Drug Cabinet Wins Award For Most Security Holes in One Device

We've written extensively about security problems in medical devices and hospital networks. But an alert issued this week by DHS's Industrial Control Systems Cyber Emergency Response Team (ICS-CERT) gets the award for most vulnerabilities found in a single device---none of which the manufacturer plans to fix. Security researchers Billy Rios and Mike Ahmadi found more than 1,400 vulnerabilities in the Pyxis SupplyStation, an automated medical supply cabinet made by CareFusion that is widely used in hospitals and clinics to dispense drugs and track drug inventories. The vulnerabilities exist in older versions of the cabinet systems, however, which the company says have reached the end of their life; therefore CareFusion has no plans to patch them. Instead, the company advised customers still using them to reduce their risk of being hacked by disconnecting the drug cabinets from the internet or by taking other precautions.

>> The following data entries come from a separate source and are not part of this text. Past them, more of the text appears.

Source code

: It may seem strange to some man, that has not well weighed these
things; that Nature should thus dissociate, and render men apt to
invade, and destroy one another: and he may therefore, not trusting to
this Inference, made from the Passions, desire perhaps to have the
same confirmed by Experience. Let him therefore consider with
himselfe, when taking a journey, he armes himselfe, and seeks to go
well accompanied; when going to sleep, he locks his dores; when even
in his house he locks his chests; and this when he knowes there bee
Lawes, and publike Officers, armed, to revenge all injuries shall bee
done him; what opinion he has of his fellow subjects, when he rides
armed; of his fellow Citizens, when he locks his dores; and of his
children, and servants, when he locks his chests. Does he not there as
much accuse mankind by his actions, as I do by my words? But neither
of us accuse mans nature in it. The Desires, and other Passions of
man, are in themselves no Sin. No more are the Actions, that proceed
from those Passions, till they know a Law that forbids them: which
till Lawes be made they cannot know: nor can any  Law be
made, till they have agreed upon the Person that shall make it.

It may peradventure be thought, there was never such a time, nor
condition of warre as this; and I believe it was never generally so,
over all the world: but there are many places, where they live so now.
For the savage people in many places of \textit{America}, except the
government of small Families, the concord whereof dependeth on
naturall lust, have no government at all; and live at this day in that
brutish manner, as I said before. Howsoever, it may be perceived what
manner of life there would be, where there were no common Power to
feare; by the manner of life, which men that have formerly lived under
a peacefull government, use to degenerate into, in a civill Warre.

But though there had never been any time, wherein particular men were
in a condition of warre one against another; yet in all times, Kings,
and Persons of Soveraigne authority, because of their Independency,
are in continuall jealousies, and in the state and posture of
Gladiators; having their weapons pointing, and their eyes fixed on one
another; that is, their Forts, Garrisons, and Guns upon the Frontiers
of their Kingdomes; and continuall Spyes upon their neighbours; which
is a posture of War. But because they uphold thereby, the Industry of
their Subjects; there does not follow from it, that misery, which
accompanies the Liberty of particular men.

In the ongoing comedy show known as the Internet of Insecure Things, security researchers have demonstrated an attack using that simplest of household appliances: the light bulb. Eyal Ronen, a researcher at the Weizmann Institute of Science, and his professor, the renowned cryptographer Adi Shamir, have shown that it’s possible to use internet-enabled lightbulbs for mischief ranging from exfiltrating data from airgapped networks to causing seizures in people nearby the lights. They showed that with malware planted on a PC connected to the same network as the bulbs, they could modulate the bulbs’ brightness to undetectably convey data on the network to a hacker with a telescope. Or, in an attack that sounds more useful for malicious pranksters than cyberspies, they could cause the bulbs to strobe at frequencies designed to cause epileptic convulsions.